主体的に学び続け、その学びを毎週1on1で振り返ります。さまざまな学びを促す手法を駆使したセッションを通じ、学生・職種・地域・年代を越境し、学び合います。

ツール:on Zoom、Cisco、Webex with slack

2st Strength

マイルストーンを活用したトレーニング

段階的なロードマップである「マイルストーン」を用いることで、専攻医と指導医の双方がレベルを共有し、目標指向型の研修をガイドします。

3st Strength

社会的な視点をビルトイン

健康は社会が決める。その主たる概念である「健康の社会的決定要因(SDH)」を家庭医療と融合します。健康問題の上流を思考できるように、社会的な視点を編み込んだ診療スタイルやカンファレンスを実行します。

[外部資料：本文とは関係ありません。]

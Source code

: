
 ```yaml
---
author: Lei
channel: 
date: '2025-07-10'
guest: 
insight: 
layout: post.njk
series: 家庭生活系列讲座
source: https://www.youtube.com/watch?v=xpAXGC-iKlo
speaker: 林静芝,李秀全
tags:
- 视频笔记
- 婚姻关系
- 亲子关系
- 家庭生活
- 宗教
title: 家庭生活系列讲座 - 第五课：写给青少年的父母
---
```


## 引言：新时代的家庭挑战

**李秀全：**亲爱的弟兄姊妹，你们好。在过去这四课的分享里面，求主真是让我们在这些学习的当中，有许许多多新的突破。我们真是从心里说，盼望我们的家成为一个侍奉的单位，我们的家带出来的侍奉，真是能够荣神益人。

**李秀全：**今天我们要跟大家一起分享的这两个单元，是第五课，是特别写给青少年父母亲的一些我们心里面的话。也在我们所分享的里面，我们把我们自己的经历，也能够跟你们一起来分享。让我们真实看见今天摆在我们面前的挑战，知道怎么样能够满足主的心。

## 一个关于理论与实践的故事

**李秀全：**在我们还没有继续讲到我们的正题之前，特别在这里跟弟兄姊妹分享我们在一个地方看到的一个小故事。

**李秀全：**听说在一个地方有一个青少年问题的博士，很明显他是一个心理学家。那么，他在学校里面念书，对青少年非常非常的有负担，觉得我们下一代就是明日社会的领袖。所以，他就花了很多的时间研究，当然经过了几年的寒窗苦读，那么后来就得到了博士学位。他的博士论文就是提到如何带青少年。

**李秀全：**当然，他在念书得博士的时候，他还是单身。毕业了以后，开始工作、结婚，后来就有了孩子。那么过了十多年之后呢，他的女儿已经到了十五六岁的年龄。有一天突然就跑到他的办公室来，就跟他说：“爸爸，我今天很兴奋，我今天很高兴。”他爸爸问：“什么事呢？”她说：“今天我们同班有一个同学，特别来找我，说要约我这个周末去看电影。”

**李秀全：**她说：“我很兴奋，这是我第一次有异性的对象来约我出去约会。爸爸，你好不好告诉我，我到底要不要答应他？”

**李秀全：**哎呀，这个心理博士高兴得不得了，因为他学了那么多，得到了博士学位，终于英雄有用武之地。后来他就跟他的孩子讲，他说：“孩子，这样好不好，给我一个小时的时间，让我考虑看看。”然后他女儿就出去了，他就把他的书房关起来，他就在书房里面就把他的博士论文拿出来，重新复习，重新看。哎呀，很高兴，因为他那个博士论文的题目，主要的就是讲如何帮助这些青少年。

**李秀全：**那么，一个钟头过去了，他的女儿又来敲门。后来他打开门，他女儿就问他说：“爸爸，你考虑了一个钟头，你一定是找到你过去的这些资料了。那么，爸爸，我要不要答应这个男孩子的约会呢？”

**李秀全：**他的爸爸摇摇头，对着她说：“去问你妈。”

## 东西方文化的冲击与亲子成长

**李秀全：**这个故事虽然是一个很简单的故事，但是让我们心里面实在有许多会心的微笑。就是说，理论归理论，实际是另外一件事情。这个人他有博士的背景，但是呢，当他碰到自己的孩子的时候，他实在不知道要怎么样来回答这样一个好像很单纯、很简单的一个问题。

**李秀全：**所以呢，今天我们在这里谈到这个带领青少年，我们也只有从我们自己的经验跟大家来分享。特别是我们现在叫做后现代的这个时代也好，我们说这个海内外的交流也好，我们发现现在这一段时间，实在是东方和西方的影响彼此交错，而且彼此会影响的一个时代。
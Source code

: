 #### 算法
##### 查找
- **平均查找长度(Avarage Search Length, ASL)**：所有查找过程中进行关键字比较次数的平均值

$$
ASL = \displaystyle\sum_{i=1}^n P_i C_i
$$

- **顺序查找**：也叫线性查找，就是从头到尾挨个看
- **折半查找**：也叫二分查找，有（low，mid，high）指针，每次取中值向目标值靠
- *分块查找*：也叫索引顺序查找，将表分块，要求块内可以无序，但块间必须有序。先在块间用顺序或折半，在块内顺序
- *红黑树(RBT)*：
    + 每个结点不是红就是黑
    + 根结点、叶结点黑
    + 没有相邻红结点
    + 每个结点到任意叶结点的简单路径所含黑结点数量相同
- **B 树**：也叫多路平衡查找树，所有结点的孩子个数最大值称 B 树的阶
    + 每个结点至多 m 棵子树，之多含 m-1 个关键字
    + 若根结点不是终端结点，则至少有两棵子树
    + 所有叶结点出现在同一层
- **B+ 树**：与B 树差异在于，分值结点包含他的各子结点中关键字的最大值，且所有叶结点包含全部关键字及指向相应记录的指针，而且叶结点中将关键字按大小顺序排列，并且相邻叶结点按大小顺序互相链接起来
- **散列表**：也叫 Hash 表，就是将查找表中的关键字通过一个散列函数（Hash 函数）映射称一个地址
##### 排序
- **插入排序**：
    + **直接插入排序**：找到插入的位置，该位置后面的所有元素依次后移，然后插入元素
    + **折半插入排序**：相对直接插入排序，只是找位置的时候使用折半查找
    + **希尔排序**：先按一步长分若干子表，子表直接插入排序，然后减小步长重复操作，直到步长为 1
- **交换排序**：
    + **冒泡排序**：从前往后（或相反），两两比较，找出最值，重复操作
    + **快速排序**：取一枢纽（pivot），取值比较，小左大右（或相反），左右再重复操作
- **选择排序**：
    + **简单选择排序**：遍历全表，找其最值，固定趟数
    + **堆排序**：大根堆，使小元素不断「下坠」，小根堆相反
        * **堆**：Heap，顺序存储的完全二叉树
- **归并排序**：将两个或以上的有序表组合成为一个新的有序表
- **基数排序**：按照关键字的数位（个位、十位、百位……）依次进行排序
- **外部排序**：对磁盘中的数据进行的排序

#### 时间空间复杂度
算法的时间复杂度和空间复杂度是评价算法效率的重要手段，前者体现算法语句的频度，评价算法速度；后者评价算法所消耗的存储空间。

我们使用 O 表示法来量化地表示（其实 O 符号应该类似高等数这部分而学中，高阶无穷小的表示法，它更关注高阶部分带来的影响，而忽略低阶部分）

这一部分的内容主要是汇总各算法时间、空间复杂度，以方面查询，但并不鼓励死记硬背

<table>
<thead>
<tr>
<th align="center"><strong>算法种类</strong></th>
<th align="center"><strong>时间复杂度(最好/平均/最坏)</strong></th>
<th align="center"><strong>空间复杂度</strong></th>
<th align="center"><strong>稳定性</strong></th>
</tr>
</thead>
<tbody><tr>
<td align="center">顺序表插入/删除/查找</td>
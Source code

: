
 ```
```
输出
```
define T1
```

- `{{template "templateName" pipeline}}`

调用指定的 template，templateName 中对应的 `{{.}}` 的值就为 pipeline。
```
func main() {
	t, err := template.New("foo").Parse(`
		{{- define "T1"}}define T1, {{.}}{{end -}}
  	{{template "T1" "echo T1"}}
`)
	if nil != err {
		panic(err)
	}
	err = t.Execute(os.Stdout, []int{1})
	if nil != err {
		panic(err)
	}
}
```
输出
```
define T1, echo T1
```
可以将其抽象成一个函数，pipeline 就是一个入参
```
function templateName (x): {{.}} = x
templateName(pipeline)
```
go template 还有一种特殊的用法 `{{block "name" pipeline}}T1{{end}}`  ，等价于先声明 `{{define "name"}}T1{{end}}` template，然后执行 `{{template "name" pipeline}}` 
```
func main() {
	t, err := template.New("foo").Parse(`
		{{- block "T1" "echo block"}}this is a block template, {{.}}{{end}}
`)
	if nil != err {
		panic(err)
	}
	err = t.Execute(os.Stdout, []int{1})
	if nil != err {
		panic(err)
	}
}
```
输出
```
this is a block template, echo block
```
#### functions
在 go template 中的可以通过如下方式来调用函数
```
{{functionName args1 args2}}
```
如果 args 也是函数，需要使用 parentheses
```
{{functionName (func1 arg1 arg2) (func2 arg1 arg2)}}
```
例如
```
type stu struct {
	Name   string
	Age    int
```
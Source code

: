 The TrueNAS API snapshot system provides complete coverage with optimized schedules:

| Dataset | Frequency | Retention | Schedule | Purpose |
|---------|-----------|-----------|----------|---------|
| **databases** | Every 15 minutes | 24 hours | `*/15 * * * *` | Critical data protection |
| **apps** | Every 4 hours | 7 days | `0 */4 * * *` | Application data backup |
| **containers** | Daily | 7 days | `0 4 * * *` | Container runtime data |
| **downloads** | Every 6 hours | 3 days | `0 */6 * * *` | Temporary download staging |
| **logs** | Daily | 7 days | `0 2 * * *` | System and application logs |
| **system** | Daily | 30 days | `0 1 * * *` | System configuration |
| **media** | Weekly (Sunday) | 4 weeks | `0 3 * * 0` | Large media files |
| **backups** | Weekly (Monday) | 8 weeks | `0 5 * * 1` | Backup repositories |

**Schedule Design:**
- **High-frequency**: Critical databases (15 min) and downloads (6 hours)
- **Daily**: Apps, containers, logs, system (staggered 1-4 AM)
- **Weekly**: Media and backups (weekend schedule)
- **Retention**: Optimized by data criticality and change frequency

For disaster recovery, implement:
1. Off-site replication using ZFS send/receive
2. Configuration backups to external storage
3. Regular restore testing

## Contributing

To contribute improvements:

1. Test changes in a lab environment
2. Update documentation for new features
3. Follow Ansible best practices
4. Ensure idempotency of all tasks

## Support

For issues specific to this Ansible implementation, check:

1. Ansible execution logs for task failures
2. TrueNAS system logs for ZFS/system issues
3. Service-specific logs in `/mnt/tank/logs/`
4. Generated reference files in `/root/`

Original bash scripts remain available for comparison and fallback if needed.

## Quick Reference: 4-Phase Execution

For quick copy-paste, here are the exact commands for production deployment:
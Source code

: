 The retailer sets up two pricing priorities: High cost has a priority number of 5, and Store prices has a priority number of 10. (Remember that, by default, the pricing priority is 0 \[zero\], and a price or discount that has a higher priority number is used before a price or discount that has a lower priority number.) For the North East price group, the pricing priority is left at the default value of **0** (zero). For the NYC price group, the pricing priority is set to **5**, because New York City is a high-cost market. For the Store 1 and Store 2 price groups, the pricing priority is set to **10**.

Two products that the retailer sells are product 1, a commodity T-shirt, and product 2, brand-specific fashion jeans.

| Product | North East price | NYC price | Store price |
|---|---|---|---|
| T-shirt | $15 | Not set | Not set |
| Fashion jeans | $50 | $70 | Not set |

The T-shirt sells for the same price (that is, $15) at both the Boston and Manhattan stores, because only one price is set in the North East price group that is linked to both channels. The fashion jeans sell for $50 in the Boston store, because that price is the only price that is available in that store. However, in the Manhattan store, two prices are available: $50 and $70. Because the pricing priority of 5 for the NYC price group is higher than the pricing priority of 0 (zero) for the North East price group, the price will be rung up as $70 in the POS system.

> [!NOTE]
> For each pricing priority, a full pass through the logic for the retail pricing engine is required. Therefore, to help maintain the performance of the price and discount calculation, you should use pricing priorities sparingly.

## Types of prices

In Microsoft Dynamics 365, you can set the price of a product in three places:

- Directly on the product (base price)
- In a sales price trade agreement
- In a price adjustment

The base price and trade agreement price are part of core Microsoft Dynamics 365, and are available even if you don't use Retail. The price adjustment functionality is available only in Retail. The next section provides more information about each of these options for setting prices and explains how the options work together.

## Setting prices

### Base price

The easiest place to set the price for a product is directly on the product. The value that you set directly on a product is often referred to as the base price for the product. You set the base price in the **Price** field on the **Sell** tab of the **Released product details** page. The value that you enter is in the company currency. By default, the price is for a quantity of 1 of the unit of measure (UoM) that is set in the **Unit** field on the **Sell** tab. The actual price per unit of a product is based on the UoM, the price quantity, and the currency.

私たちにできることはまだある!

コンピテンシー(資質・能力)の例

人間中心の医療・ケア

地域住民が抱える健康問題は、生物医学的問題のみならず、患者自身の健康観や病の経験などが絡み合い、患者を取り巻く家族、地域社会、文化などのコンテクスト※が関与していることを理解し、患者と家族が豊かな人生を送れるように、家族志向でコミュニケーションを重視した診療・ケアを提供する。

※コンテクスト…患者を取り巻く背景・脈略を意味し、家族・教育・職業といった身近なものから、地域社会・文化・経済・ヘルスケアシステム・歴史など遠景にあるものまで幅広い位置づけをもつ概念

マイルストーン例

1-1.患者中心の医療

上流を見据えた医療
(社会的脆弱者への地域ケア)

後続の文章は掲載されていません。